🤖 AI Summary
To address the challenges of scientific idea exhaustion and difficulty in acquiring cross-disciplinary insights, this paper introduces SciMuse—a system that integrates a knowledge graph constructed from 58 million scholarly papers with large language models (LLMs) to autonomously generate high-potential, personalized research ideas. Methodologically, it proposes a novel hybrid interest prediction framework combining a supervised neural ranking model with zero-shot LLM-based semantic similarity assessment, augmented by knowledge graph embeddings and prompt engineering. Key contributions include: (1) releasing the first publicly available benchmark dataset for scientific interest prediction; (2) conducting human evaluation with over 100 domain experts ranking 4,400 generated ideas, demonstrating statistically significant improvement in human interest scores (p < 0.001); and (3) empirically validating that cross-disciplinary ideas achieve higher acceptance rates.
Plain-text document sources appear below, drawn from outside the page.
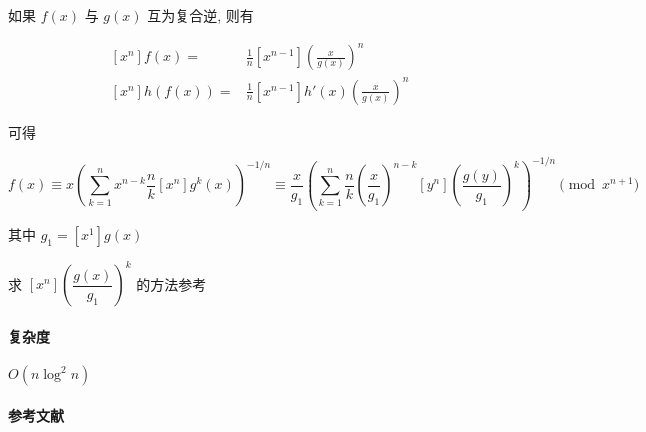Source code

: 如果 \(f(x)\) 与 \(g(x)\) 互为复合逆, 则有

\[
    \begin{aligned}
        \left[x^n\right]f(x)=&\frac{1}{n}\left[x^{n-1}\right]\left(\frac{x}{g(x)}\right)^n \\
        \left[x^n\right]h(f(x))=&\frac{1}{n}\left[x^{n-1}\right]h'(x)\left(\frac{x}{g(x)}\right)^n
    \end{aligned}
\]

可得

\[
    f(x)\equiv x\left(\sum_{k=1}^nx^{n-k}\frac{n}{k}\left[x^n\right]g^k(x)\right)^{-1/n}\equiv \frac{x}{g_1}\left(\sum_{k=1}^n\frac{n}{k}\left(\frac{x}{g_1}\right)^{n-k}\left[y^n\right]\left(\frac{g(y)}{g_1}\right)^k\right)^{-1/n}\pmod{x^{n + 1}} 
\]

其中 \(g_1=\left[x^1\right]g(x)\)

求 \(\left[x^n\right]\left(\dfrac{g(x)}{g_1}\right)^k\) 的方法参考 

\paragraph{复杂度} \(O(n\log^2 n)\)

\paragraph{参考文献} \cite{kinoshita2024power} \cite{antileafstandard}
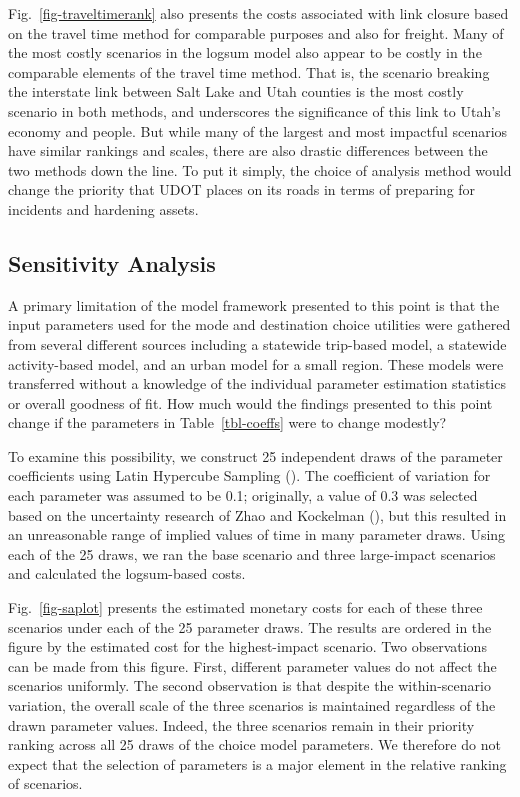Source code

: \documentclass[]{ascelike-new}
\begin{document}
Fig.~\ref{fig-traveltimerank} also presents the costs associated with
link closure based on the travel time method for comparable purposes and
also for freight. Many of the most costly scenarios in the logsum model
also appear to be costly in the comparable elements of the travel time
method. That is, the scenario breaking the interstate link between Salt
Lake and Utah counties is the most costly scenario in both methods, and
underscores the significance of this link to Utah's economy and people.
But while many of the largest and most impactful scenarios have similar
rankings and scales, there are also drastic differences between the two
methods down the line. To put it simply, the choice of analysis method
would change the priority that UDOT places on its roads in terms of
preparing for incidents and hardening assets.

\subsection{Sensitivity Analysis}\label{sensitivity-analysis}

A primary limitation of the model framework presented to this point is
that the input parameters used for the mode and destination choice
utilities were gathered from several different sources including a
statewide trip-based model, a statewide activity-based model, and an
urban model for a small region. These models were transferred without a
knowledge of the individual parameter estimation statistics or overall
goodness of fit. How much would the findings presented to this point
change if the parameters in Table~\ref{tbl-coeffs} were to change
modestly?

To examine this possibility, we construct 25 independent draws of the
parameter coefficients using Latin Hypercube Sampling
(). The coefficient of
variation for each parameter was assumed to be 0.1; originally, a value
of 0.3 was selected based on the uncertainty research of Zhao and
Kockelman (), but this resulted in an
unreasonable range of implied values of time in many parameter draws.
Using each of the 25 draws, we ran the base scenario and three
large-impact scenarios and calculated the logsum-based costs.

Fig.~\ref{fig-saplot} presents the estimated monetary costs for each of
these three scenarios under each of the 25 parameter draws. The results
are ordered in the figure by the estimated cost for the highest-impact
scenario. Two observations can be made from this figure. First,
different parameter values do not affect the scenarios uniformly. The
second observation is that despite the within-scenario variation, the
overall scale of the three scenarios is maintained regardless of the
drawn parameter values. Indeed, the three scenarios remain in their
priority ranking across all 25 draws of the choice model parameters. We
therefore do not expect that the selection of parameters is a major
element in the relative ranking of scenarios.
\end{document}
This work advances AI-powered research assistance from generic content generation toward trustworthy, user-aligned idea recommendation.
📝 Abstract
The rapid growth of scientific literature makes it challenging for researchers to identify novel and impactful ideas, especially across disciplines. Modern artificial intelligence (AI) systems offer new approaches, potentially inspiring ideas not conceived by humans alone. But how compelling are these AI-generated ideas, and how can we improve their quality? Here, we introduce SciMuse, which uses 58 million research papers and a large-language model to generate research ideas. We conduct a large-scale evaluation in which over 100 research group leaders -- from natural sciences to humanities -- ranked more than 4,400 personalized ideas based on their interest. This data allows us to predict research interest using (1) supervised neural networks trained on human evaluations, and (2) unsupervised zero-shot ranking with large-language models. Our results demonstrate how future systems can help generating compelling research ideas and foster unforeseen interdisciplinary collaborations.